I never read the Harry Potter books back when they were first being published. There was too much controversy back in the day and too many other great classics to read. Even now, when you haven’t read anything by Dostoevsky, lesser books don’t work their way up the priority list very easily.
That’s not to say I’m not curious. I have flipped through sections of Deathly Hallows once or twice and looked with disdain at the short, fragmented sentences called prose, but I’ve also had a college freshman with the voice and beard of a tenured-professor and a knack for Plato, Shakespeare, and Medieval astronomy tell me that J.K. Rowling is brilliant. So I’m not exactly sure what to think.
Whether or not they’re actually good, I’ve thought about reading them simply because they are so popular and many people in my generation grew up with this as THE example of a good book. There’s actually a number of books like this that I have tucked away in memory.
We read Donald Miller’s Blue Like Jazz for rhetorical analysis in one of my high school English classes. It’s a sad testament to that class that I hardly remember anything from the book, but it was still really big in it’s day, and I might enjoy going back and actually paying attention to it. I haven’t heard anyone refer to Francis Schaeffer’s How Should We Then Live recently, but I did at various points through high school, and I’m curious to see what it’s really all about. It’s been seven years since William P. Young’s The Shack came out, and I still have yet to hear someone give a good explanation of what on earth it’s about and why it was so popular.
Some books come and go for good reason, and I don’t expect anything on this B-list of writing to be incredibly life-altering.

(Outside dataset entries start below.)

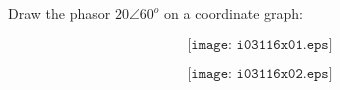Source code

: 

Draw the phasor $20 \angle 60^o$ on a coordinate graph:

$$\texttt{[image: i03116x01.eps]}$$







$$\texttt{[image: i03116x02.eps]}$$











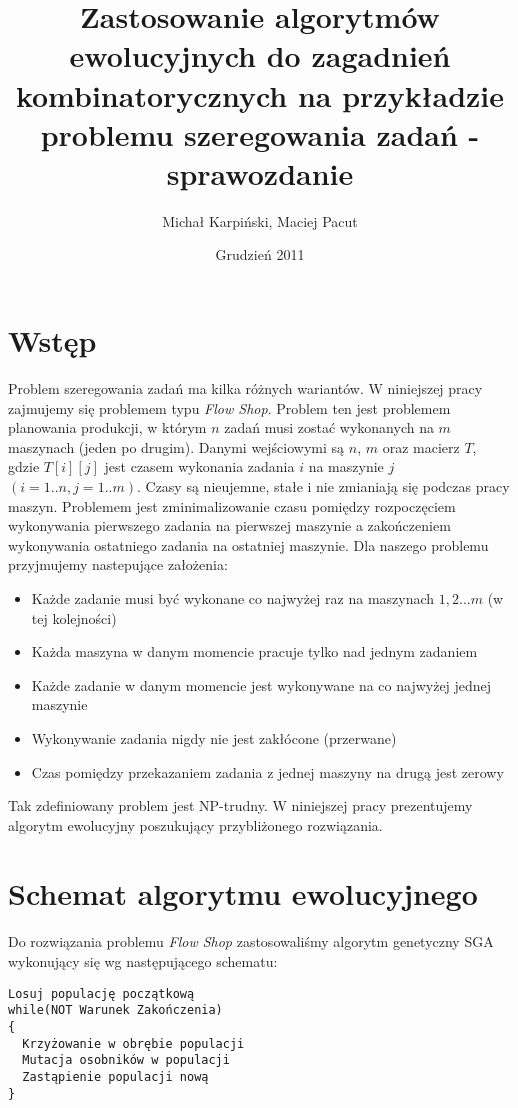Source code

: \documentclass[12pt]{article}
\title{Zastosowanie algorytmów ewolucyjnych do zagadnień
  kombinatorycznych na przykładzie problemu szeregowania zadań - sprawozdanie}
\author{Michał Karpiński, Maciej Pacut}
\date{Grudzień 2011}
\begin{document}
  \maketitle
\section{Wstęp}
Problem szeregowania zadań ma kilka różnych wariantów. W niniejszej pracy zajmujemy się problemem typu {\em Flow Shop}.
Problem ten jest problemem planowania produkcji, w którym $n$ zadań musi zostać wykonanych na $m$ maszynach (jeden po drugim).
Danymi wejściowymi są $n$, $m$ oraz macierz $T$, gdzie $T[i][j]$ jest czasem wykonania zadania $i$ na maszynie $j$ $(i = 1..n, j = 1..m )$.
Czasy są nieujemne, stałe i nie zmianiają się podczas pracy maszyn. Problemem jest zminimalizowanie czasu 
pomiędzy rozpoczęciem wykonywania pierwszego zadania na pierwszej maszynie a zakończeniem wykonywania ostatniego zadania na ostatniej maszynie.
Dla naszego problemu przyjmujemy nastepujące założenia:

\begin{itemize}
  \item Każde zadanie musi być wykonane co najwyżej raz na maszynach $1, 2 ... m$ (w tej kolejności)
  \item Każda maszyna w danym momencie pracuje tylko nad jednym zadaniem
  \item Każde zadanie w danym momencie jest wykonywane na co najwyżej jednej maszynie
  \item Wykonywanie zadania nigdy nie jest zakłócone (przerwane)
  \item Czas pomiędzy przekazaniem zadania z jednej maszyny na drugą jest zerowy
\end{itemize}

Tak zdefiniowany problem jest NP-trudny. W niniejszej pracy prezentujemy algorytm ewolucyjny poszukujący przybliżonego rozwiązania.

\section{Schemat algorytmu ewolucyjnego}

Do rozwiązania problemu {\em Flow Shop} zastosowaliśmy algorytm
genetyczny SGA wykonujący się wg następującego schematu:

\begin{verbatim}
Losuj populację początkową
while(NOT Warunek Zakończenia)
{
  Krzyżowanie w obrębie populacji
  Mutacja osobników w populacji
  Zastąpienie populacji nową
}
\end{verbatim}
\end{document}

But as a person interested in understanding the world, my question is whether it’s worth the time to read books that aren’t big any more, but have left ideas tucked away in people’s minds. I imagine it like playing historian for recent decades in the way that we read a cheesy, didactic utopian novel for the history class I took in college on the American Reconstruction Era to WWII.
With so many good things to read out there, is it still worth the time to study the cultural bandwagon once it’s a few blocks down the street? If nothing else, maybe my friends who have shunned me for not reading Harry Potter will let up on their good-natured disapproval if I ever get around to it.